Volume :

5

Issue :

2

Abstract :

A stability-indicating RP-HPLC method has been established for determination of Hydrochlorothiazide (HCTZ) and Nebivolol hydrochloride (NBL) in combine dosage form under different stress conditions. The drug substances were subjected to stress by hydrolysis (0.1N HCl and 0.5NaOH), photochemical, and UV degradation (254 nm). Both the drugs were degraded under selected experimental conditions.

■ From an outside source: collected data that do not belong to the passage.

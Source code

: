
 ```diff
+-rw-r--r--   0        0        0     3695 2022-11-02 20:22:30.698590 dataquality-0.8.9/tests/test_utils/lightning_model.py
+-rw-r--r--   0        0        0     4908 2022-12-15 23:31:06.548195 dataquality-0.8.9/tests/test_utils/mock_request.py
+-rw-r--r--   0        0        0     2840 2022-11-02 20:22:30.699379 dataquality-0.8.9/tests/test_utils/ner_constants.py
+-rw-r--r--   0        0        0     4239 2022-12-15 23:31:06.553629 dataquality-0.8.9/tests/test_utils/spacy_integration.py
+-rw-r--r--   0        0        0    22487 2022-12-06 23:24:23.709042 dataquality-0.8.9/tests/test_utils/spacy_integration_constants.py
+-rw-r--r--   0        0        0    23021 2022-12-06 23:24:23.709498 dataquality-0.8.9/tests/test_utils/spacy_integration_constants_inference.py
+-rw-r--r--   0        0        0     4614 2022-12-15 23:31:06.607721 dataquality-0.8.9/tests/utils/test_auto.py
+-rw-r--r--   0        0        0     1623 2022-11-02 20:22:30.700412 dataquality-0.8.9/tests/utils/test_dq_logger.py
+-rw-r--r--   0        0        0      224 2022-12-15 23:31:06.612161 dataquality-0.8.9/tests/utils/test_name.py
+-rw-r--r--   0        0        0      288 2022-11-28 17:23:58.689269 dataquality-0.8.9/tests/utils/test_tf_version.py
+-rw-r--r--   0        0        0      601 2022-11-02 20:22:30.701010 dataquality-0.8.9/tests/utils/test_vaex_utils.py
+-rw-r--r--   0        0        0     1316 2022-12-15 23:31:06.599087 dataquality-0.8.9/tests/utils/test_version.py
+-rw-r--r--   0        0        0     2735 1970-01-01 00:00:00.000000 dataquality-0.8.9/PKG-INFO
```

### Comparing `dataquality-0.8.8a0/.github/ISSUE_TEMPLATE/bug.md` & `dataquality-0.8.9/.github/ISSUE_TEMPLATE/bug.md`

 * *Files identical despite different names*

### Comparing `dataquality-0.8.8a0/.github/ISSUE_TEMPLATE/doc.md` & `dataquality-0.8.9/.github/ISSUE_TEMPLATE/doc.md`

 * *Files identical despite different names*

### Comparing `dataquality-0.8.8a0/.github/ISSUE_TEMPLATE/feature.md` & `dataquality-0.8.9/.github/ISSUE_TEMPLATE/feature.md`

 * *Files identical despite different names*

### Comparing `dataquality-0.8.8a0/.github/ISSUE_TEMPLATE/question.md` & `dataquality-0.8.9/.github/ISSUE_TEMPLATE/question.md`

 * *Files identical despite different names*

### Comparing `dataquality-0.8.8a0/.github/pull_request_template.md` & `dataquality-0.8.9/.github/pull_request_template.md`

Successful separation of the drugs from the degradation products was achieved on a Hypersil BDS C18, 150x4.6, 5µ column with 50:50 (v/v) Mixed buffer and Methanol in the ratio 50: 50. 2.6 gms of potassium hydrogen phosphate and 0.6gms of dipotasssium hydrogen phosphate were dissolved in 1000 ml distilled water, pH was adjusted 5.5±0.1 with dilute orthophosphoric acid as mobile phase. The method was linear over the concentration range of 6.250-38.750 μg mL-1 (r2 > 0.991), with limits of detection and quantitation (LOD and LOQ) of 0.3061 and 0.9276 μg mL-1, respectively, for HCTZ and 2.500-15.000 μg mL-1 (r2 > 0.991) with LOD and LOQ of 0.489 and 1.4815 μg mL-1, respectively, for NBL. The method was validated for specificity, selectivity, accuracy, and precision. This method was reproducible and selective. As the developed method could effectively separate the drugs from their degradation products, it can be used as stability-indicating.